A change of alphabet was key to success


W

orking translators naturally tend to focus on just a few languages: source and target. For professional needs their source languages tend to be what Europeans think of as 'mainstream languages' — such as English, French, German, Spanish and Italian — the languages that are mainly taught as second languages in European schools.

As a result, at least in Western Europe, this is generally where the translator’s bread and butter lies. Even Portuguese, spoken as a native language by some 200 million people across the world, is often considered a 'minority' language in Europe. This might be explained by the fact that Portugal lies on the fringes of the continent and its influence is found elsewhere.

But England also lies on the fringes of Europe and spread its influence elsewhere. Yet English is considered a much more mainstream language than Portuguese, both within Europe and outside its borders. This is often attributed to the new world order that emerged from the Second World War which saw the English-speaking United States emerge as the dominant power, not least in financial and business terms.
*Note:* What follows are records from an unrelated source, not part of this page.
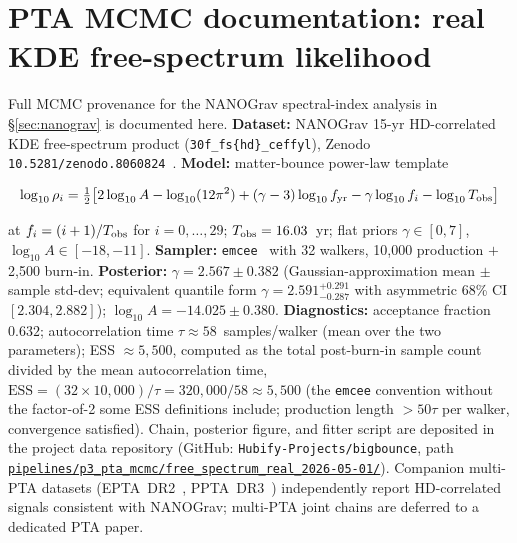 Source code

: \documentclass[aps,prd,twocolumn,superscriptaddress,showpacs,preprintnumbers,nofootinbib,longbibliography,floatfix]{revtex4-2}
\newcommand{\repoBase}{https://github.com/Hubify-Projects/bigbounce/blob/main}
\newcommand{\artifact}[1]{\href{\repoBase/#1}{\nolinkurl{#1}}}
\begin{document}
\section{PTA MCMC documentation: real KDE free-spectrum likelihood}\label{app:pta_mcmc}

Full MCMC provenance for the NANOGrav spectral-index analysis in \S\ref{sec:nanograv} is documented here. \textbf{Dataset:} NANOGrav 15-yr HD-correlated KDE free-spectrum product (\texttt{30f\_fs\{hd\}\_ceffyl}), Zenodo \texttt{10.5281/zenodo.8060824}~\cite{NANOGrav2023}. \textbf{Model:} matter-bounce power-law template
\begin{widetext}
\begin{equation}
\log_{10}\rho_i = \tfrac{1}{2}\!\left[2\log_{10}A - \log_{10}(12\pi^2) + (\gamma-3)\log_{10}f_{\rm yr} - \gamma\log_{10}f_i - \log_{10}T_{\rm obs}\right]
\end{equation}
\end{widetext}
at $f_i = (i+1)/T_{\rm obs}$ for $i = 0,\dots,29$; $T_{\rm obs} = 16.03$~yr; flat priors $\gamma \in [0,7]$, $\log_{10}A \in [-18,-11]$. \textbf{Sampler:} \texttt{emcee}~\cite{Foreman-Mackey2013} with 32 walkers, 10{,}000 production $+$ 2{,}500 burn-in. \textbf{Posterior:} $\gamma = 2.567 \pm 0.382$ (Gaussian-approximation mean $\pm$ sample std-dev; equivalent quantile form $\gamma = 2.591^{+0.291}_{-0.287}$ with asymmetric 68\% CI $[2.304, 2.882]$); $\log_{10}A = -14.025 \pm 0.380$. \textbf{Diagnostics:} acceptance fraction $0.632$; autocorrelation time $\tau \approx 58$~samples/walker (mean over the two parameters); ESS $\approx 5{,}500$, computed as the total post-burn-in sample count divided by the mean autocorrelation time, $\mathrm{ESS} = (32 \times 10{,}000)/\tau = 320{,}000/58 \approx 5{,}500$ (the \texttt{emcee} convention without the factor-of-2 some ESS definitions include; production length $> 50\tau$ per walker, convergence satisfied). Chain, posterior figure, and fitter script are deposited in the project data repository (GitHub: \texttt{Hubify-Projects/bigbounce}, path \artifact{pipelines/p3_pta_mcmc/free_spectrum_real_2026-05-01/}). Companion multi-PTA datasets (EPTA~DR2~\cite{EPTA2023}, PPTA~DR3~\cite{PPTA2023}) independently report HD-correlated signals consistent with NANOGrav; multi-PTA joint chains are deferred to a dedicated PTA paper.
\end{document}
Indeed, if we look to other continents, we see how the influence of a language is linked to the influence of business and trade.

O

ne language that punches well above its weight is Swahili. Although spoken regularly by just fifty million people, it has been ranked by Africa.com as the most useful African language for business communication on the world's second most populous continent. It even outranked Hausa, spoken by about 25 million (in Nigeria and Sudan).

Swahili is mother tongue to a tiny number of East Africans (just two million according to Stanford University's Swahili Department, though other sources variously put the figure at between three and five million). Despite this small base, Swahili is understood by an estimated 140 million Africans.

This is quite an accomplishment for a language that initially was spoken only along a small coastal strip of East Africa and on the tiny island of Zanzibar. The word Swahili comes from the Arabic sawahil, meaning coast.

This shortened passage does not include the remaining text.